March 8, 2011
Interschool Lab, Room 750 CEPSR
Speaker: Yury Polyanskiy, Princeton University
Noise is an inalienable property of all communication systems appearing in nature. Such noise acts against the very purpose of communication, that is delivery of a data to the destination with minimal possible distortion. This creates a problem that has been addressed by various disciplines over the past century. In particular, information theory studies the question of the maximum possible rate achievable by an ideal system under certain assumptions regarding the noise generation and structural design constraints. The study of such questions, initiated by Claude Shannon in 1948, has typically been carried out in the asymptotic limit of an infinite number of signaling degrees of freedom (blocklength). Such a regime corresponds to the regime of laws of large numbers, or more generally ergodic limits, in probability theory. However, with the ever increasing demand for ubiquitous access to real time data, such as audio and video streaming for mobile devices, as well as the advent of modern sparse graph codes, one is interested in describing fundamental limits non-asymptotically, i.e. for blocklengths of the order of 1000. Study of these practically motivated questions requires new tools and techniques, which are systematically developed in my work. Knowledge of the behavior of the fundamental limits in the non-asymptotic regime enables the analysis of many related questions, such as the energy efficiency, effects of dynamically varying channel state, assessment of the suboptimality of modern codes, benefits of feedback, etc. As a result it is discovered that in several instances classical (asymptotics-based) conclusions do not hold under this more refined approach.

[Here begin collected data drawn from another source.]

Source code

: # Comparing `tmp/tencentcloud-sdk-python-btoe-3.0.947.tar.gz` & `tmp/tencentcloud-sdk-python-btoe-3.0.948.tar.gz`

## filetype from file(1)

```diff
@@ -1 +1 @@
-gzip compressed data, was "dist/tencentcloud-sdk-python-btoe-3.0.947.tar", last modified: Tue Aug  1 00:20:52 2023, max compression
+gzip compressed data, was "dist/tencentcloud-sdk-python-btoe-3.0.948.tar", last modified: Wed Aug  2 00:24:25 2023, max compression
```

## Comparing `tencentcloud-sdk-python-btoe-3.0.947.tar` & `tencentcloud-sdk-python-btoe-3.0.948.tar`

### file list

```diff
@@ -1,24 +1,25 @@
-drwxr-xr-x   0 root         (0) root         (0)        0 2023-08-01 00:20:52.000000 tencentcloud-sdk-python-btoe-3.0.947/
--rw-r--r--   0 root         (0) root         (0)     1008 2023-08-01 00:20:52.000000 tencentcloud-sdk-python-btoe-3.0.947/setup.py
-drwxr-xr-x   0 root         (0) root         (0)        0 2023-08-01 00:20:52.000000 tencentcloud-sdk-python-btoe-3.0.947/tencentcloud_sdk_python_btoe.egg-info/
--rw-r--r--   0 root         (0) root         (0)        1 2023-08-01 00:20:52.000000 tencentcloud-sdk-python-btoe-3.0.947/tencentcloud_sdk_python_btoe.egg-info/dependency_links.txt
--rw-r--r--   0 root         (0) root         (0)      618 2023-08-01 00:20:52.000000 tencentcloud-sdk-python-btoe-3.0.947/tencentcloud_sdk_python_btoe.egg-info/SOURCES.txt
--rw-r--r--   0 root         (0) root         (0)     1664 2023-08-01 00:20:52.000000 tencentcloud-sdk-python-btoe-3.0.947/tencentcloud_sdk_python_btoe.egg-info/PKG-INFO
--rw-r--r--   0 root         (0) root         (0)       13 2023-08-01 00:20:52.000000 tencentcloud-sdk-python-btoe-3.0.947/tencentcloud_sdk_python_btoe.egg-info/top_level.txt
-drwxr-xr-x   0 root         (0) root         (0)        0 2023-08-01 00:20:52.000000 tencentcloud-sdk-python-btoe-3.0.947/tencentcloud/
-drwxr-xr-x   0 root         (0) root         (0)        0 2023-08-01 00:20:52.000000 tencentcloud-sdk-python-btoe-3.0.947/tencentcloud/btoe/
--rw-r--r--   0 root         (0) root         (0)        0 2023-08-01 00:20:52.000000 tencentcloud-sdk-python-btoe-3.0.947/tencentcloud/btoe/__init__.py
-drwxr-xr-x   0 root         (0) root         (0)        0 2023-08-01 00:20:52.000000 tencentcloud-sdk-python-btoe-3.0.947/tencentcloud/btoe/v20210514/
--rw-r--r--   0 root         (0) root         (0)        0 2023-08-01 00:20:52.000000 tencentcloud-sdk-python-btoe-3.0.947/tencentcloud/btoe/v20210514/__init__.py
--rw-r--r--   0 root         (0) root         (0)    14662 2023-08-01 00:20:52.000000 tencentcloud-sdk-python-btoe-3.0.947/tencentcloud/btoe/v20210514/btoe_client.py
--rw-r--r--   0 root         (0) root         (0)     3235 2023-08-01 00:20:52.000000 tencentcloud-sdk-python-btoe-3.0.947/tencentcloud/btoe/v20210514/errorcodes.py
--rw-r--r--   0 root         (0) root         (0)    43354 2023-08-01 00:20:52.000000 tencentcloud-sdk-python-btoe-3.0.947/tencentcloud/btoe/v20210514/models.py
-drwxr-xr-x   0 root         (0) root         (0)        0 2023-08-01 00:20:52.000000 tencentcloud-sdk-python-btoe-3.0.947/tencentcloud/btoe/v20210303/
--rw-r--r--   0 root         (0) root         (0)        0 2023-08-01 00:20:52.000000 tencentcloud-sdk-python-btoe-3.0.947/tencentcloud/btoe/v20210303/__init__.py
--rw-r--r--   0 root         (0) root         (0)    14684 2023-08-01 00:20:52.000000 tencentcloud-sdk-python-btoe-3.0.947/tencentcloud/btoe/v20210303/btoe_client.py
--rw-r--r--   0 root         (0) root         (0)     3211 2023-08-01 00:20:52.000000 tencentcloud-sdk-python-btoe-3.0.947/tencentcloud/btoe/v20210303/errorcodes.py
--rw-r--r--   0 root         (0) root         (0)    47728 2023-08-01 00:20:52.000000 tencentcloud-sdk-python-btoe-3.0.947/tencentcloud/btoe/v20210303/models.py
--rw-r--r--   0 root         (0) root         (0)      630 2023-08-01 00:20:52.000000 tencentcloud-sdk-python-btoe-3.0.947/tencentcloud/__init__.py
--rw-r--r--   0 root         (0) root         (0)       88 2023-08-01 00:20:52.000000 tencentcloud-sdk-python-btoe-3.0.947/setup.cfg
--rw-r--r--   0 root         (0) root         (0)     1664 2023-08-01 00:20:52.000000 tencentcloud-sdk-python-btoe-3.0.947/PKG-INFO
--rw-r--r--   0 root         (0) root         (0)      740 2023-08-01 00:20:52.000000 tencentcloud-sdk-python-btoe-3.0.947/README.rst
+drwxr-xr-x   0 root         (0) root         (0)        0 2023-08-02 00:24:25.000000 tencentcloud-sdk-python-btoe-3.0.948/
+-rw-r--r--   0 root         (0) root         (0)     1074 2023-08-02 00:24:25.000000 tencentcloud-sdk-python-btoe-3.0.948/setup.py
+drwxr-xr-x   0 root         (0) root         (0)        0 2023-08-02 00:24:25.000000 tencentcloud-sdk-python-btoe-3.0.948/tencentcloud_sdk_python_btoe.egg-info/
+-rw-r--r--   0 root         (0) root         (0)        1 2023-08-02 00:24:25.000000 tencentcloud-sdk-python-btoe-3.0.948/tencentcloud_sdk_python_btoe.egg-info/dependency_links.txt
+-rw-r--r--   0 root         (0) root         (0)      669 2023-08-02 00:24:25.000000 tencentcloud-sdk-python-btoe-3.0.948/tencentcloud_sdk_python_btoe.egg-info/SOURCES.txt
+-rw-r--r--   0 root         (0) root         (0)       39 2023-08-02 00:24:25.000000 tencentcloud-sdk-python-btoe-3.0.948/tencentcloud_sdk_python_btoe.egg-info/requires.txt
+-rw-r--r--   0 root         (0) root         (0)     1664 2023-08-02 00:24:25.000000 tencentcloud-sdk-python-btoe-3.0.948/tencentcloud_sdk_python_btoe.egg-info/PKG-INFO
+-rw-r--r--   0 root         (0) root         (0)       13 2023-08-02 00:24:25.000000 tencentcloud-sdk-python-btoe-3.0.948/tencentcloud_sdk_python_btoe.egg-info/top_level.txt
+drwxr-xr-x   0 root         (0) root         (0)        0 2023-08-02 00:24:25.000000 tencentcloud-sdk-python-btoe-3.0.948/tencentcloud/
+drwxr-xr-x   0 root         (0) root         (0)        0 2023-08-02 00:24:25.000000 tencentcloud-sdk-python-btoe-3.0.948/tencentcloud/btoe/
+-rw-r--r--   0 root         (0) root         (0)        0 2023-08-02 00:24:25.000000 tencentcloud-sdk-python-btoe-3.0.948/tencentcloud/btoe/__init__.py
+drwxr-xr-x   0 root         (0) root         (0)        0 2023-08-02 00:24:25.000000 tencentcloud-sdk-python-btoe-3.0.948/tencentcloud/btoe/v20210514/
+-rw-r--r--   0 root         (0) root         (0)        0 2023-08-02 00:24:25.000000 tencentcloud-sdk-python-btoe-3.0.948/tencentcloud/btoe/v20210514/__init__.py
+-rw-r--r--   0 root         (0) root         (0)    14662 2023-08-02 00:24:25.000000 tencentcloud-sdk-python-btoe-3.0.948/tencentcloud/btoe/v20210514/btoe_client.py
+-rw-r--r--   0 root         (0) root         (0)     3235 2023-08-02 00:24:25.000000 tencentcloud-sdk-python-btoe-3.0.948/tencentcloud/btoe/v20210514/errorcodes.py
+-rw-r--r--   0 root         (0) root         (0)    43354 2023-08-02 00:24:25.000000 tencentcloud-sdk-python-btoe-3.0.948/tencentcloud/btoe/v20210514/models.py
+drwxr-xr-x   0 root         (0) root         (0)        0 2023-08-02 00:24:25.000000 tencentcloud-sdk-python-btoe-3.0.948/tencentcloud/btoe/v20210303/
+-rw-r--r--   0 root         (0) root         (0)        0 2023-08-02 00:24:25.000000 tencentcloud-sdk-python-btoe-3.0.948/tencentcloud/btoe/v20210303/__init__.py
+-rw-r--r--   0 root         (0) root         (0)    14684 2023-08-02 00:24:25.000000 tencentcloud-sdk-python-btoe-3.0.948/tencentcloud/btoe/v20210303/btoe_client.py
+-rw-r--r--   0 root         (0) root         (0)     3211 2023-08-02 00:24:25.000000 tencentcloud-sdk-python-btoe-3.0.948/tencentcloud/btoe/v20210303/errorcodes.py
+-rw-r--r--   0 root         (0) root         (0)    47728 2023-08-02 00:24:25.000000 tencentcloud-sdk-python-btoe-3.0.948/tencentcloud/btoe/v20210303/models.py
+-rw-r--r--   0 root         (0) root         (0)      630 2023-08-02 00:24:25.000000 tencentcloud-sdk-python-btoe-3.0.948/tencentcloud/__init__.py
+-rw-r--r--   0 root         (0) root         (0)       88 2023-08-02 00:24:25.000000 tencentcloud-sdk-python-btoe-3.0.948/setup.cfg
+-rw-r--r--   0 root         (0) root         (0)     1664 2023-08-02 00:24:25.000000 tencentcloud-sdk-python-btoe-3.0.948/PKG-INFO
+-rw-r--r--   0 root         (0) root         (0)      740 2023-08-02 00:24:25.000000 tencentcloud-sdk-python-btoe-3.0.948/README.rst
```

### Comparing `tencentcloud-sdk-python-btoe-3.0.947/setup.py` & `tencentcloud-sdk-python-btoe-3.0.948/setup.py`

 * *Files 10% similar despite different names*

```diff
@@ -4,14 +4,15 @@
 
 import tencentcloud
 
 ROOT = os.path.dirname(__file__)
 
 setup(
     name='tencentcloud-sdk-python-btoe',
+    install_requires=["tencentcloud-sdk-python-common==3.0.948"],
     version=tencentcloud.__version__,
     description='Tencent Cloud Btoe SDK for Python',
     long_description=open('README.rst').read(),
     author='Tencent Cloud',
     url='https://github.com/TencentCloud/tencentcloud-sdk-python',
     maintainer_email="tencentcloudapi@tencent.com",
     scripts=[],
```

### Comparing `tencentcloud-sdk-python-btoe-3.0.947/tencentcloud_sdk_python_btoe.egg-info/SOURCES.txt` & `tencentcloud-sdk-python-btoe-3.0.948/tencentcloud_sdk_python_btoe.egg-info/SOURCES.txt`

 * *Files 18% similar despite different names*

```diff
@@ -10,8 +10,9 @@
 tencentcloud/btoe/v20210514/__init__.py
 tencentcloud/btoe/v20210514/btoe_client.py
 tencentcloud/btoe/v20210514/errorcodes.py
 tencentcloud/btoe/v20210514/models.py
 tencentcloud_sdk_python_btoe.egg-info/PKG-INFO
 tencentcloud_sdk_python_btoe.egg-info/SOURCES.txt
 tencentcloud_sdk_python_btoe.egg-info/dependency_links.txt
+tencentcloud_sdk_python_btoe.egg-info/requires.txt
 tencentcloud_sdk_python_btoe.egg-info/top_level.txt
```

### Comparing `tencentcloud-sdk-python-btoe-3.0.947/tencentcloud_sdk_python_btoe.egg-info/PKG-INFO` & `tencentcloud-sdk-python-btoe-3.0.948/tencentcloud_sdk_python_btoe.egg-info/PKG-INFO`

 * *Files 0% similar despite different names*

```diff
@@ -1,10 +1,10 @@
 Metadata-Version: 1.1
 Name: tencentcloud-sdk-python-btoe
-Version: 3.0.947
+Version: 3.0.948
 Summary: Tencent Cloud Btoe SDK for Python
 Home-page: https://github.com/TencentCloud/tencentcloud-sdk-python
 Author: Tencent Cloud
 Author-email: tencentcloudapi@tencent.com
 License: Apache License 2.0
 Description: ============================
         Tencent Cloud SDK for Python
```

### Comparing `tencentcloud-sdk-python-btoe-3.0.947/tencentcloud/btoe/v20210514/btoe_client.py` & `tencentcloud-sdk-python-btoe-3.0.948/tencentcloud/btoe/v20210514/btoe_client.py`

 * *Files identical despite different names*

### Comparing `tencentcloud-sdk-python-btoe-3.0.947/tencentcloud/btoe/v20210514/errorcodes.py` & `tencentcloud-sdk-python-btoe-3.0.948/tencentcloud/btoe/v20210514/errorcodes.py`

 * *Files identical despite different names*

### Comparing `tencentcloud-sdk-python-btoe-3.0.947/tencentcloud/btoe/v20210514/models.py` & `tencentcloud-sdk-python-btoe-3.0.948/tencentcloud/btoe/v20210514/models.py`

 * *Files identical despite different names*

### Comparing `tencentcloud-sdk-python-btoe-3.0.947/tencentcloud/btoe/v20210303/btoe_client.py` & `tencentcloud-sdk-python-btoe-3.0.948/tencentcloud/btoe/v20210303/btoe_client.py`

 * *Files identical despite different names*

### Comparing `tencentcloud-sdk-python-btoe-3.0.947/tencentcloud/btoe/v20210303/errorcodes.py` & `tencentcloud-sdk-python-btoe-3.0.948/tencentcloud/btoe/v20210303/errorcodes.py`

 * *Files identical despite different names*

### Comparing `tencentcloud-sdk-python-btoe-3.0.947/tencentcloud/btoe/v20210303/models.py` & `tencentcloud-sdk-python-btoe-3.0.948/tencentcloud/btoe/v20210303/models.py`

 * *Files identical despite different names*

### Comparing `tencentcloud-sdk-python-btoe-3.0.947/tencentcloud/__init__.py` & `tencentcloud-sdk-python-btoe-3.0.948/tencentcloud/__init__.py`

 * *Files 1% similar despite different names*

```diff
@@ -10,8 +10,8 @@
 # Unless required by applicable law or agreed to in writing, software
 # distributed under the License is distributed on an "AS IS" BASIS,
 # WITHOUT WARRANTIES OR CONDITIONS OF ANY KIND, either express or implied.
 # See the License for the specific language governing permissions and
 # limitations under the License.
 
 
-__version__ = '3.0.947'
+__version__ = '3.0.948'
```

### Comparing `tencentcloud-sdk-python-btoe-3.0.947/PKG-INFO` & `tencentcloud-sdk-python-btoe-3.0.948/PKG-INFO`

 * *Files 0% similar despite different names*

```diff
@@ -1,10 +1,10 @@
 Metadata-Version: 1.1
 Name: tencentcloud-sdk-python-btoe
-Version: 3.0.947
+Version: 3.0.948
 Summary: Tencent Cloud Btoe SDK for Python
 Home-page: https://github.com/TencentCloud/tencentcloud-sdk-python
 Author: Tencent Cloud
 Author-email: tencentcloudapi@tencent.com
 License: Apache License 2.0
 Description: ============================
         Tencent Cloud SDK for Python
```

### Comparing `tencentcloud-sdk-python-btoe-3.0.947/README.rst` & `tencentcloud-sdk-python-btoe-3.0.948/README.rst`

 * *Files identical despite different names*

Yury Polyanskiy received the B.S. and M.S. degrees (both with honors) in applied mathematics and physics from the Moscow Institute of Physics and Technology in 2003 and 2005, respectively. In 2010 he obtained Ph.D. in electrical engineering from Princeton University, where he is currently a postdoctoral research associate. In 2000-2005, he was with the Department of Surface Oilfield Equipment, Borets Company LLC, where he rose to the position of Chief Software Designer. His research interests include information theory, coding theory and the theory of random processes. Dr. Polyanskiy won a silver medal at the 30th International Physics Olympiad (IPhO), held in Padova, Italy. He was a recipient of the Best Student Paper Awards at the 2008 and 2010 IEEE International Symposiums on Information Theory (ISIT).